Das gilt auch für die Sportart allgemein. Der TV-Sender Sport1 knackt bei Übertragungen der Darts-WM regelmäßig die Millionenmarke. Wer zum ersten Mal einschaltet, blickt oft skeptisch auf die zumeist schmerbäuchigen Sportler in grellen Hemden. Doch nach einigen Sätzen packt viele Zuschauer die Spannung. Darts ist schließlich rasant: So gelang Anderson im Halbfinale ein perfektes Spiel, als er mit nur neun Würfen die erforderlichen 501 Punkte erzielte. Darts ist unberechenbar: Der Topfavorit und Weltranglisten-Erste Michael van Gerwen scheiterte diesmal bereits im WM-Achtelfinale. Und Darts ist kurios: Anderson verrechnete sich im Finale gleich zweimal und warf auf das falsche Feld. Lewis sprangen die Pfeile dafür immer wieder von der Scheibe.

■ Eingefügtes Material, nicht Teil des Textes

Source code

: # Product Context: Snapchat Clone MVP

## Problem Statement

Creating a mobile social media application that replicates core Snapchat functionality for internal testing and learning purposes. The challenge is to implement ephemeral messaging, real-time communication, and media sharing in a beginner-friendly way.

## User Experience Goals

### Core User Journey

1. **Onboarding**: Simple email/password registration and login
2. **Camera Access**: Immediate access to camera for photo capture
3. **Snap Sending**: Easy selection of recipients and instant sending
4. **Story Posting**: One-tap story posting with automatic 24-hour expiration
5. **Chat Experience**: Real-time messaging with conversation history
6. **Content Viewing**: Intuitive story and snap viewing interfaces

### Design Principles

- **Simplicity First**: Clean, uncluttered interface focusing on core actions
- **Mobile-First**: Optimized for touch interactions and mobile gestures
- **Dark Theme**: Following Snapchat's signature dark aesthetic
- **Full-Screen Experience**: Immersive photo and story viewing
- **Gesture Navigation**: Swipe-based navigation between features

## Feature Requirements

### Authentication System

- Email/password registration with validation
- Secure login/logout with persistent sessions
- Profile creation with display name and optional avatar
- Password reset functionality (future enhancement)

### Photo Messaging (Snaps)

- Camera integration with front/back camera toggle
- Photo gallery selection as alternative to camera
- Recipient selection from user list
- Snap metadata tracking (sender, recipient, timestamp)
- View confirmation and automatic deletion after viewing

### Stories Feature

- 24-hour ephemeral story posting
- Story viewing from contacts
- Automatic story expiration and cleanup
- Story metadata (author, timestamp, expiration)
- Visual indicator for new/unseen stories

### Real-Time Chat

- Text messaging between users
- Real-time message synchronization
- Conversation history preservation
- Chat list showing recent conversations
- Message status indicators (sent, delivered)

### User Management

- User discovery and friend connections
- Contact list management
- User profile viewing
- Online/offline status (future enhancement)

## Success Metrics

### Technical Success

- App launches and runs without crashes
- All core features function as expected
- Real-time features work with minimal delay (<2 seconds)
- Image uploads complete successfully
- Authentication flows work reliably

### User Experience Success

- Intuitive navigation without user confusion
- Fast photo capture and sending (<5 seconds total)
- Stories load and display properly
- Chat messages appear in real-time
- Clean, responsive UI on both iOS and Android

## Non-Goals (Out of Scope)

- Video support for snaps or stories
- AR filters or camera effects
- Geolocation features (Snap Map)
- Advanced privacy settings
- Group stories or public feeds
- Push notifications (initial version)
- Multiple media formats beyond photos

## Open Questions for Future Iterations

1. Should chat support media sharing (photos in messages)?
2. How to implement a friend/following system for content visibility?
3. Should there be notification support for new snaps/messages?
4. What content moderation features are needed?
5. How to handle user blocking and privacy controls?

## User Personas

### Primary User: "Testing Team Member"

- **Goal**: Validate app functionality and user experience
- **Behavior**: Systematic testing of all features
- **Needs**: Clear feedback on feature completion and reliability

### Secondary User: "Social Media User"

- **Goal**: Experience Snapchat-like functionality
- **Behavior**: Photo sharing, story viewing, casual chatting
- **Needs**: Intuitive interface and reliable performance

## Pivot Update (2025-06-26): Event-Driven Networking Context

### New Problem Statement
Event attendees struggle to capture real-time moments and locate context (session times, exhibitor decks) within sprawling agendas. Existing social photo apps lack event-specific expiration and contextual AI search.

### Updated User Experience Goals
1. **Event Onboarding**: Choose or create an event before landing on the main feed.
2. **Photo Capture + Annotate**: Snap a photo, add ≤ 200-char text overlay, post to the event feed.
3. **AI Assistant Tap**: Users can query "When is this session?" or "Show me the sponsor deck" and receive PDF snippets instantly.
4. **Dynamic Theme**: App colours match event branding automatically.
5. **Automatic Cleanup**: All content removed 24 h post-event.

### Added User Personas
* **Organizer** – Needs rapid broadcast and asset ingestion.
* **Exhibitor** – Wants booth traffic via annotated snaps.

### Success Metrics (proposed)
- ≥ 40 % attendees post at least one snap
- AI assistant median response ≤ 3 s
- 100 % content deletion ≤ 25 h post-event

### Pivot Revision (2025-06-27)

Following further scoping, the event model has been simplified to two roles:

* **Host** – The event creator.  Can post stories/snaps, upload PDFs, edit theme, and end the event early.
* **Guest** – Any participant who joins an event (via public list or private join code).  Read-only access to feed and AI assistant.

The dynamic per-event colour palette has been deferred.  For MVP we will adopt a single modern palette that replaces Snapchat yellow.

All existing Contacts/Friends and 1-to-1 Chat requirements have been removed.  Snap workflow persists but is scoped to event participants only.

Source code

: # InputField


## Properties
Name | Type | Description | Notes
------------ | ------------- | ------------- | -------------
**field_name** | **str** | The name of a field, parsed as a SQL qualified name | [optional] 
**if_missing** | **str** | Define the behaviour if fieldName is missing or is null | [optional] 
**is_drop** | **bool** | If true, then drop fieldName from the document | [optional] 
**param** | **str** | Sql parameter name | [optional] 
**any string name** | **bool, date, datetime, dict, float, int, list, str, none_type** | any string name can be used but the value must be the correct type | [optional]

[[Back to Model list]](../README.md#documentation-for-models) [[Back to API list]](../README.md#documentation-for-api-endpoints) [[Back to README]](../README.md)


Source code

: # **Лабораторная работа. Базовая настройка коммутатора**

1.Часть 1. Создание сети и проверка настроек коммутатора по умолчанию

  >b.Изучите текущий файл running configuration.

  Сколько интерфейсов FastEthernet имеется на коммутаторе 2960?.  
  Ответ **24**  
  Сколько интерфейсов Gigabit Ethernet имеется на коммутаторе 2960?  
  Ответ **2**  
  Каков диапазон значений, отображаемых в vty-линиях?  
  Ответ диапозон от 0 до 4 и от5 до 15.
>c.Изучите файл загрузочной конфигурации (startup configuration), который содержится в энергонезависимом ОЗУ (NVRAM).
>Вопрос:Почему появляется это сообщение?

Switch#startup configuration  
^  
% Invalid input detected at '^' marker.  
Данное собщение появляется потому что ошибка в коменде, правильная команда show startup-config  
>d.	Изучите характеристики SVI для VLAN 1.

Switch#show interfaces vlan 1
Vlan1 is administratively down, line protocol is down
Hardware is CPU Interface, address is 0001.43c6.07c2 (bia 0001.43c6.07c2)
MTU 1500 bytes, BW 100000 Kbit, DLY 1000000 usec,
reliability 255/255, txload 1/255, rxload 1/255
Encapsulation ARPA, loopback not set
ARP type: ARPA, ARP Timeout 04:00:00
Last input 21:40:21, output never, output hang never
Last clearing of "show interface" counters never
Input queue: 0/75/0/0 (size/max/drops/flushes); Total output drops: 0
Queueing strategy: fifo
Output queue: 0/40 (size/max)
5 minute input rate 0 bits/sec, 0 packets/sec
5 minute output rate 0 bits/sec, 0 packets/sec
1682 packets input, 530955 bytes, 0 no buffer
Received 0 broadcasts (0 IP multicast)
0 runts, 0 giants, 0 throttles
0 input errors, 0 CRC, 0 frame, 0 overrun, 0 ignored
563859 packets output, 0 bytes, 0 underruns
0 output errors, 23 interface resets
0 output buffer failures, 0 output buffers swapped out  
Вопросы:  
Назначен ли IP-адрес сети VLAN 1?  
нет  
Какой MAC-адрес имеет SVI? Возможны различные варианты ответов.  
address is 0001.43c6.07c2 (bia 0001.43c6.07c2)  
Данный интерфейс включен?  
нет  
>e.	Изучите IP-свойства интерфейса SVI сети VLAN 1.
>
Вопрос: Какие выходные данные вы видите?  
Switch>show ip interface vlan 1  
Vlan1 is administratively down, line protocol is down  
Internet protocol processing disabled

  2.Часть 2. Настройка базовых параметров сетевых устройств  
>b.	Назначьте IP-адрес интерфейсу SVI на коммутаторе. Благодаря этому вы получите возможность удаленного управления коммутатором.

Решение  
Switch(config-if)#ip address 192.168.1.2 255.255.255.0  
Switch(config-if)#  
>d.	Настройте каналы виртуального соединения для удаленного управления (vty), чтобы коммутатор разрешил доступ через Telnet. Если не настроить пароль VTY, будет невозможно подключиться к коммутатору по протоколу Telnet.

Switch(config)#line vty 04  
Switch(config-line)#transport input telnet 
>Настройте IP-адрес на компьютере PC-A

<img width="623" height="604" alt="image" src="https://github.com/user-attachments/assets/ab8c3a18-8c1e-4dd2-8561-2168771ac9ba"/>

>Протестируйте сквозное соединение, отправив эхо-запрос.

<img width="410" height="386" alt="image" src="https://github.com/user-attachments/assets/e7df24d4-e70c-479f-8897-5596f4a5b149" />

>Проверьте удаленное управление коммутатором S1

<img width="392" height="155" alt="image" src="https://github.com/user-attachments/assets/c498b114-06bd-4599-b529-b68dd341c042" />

Deutsche scheitern bei Darts-WM in Runde eins
Den Reiz der Sportart haben bereits viele Prominente erkannt. Fußball-Weltmeister Toni Kroos kommentiert via Twitter jedes Duell. Prinz Harry saß in der Vergangenheit bereits im Publikum. Ebenso der frühere Fußball-Profi Steffen Freund – in einem Teletubbie-Kostüm. Für die jüngste Auflage hatte sich Klaas-Jan Huntelaar Karten gesichert. Der niederländische Angreifer des FC Schalke 04 konnte sich immerhin über zwei Landsleute im Halbfinale freuen.
Von solchen Ergebnissen sind die Deutschen weit entfernt. Für Max Hopp, René Eidams und Jyhan Artut kam in London bereits in der ersten Runde das Aus. Zumindest bei einem aus dem Trio besteht noch reichlich Luft nach oben. Hopp besitzt laut Meinung vieler Experten das Talent, um um die großen Titel mitzuspielen. Der Hesse bringt es trotz seiner erst 19 Jahre bereits auf vier WM-Teilnahmen. Anderson hatte in diesem Alter noch keinen Pfeil geworfen.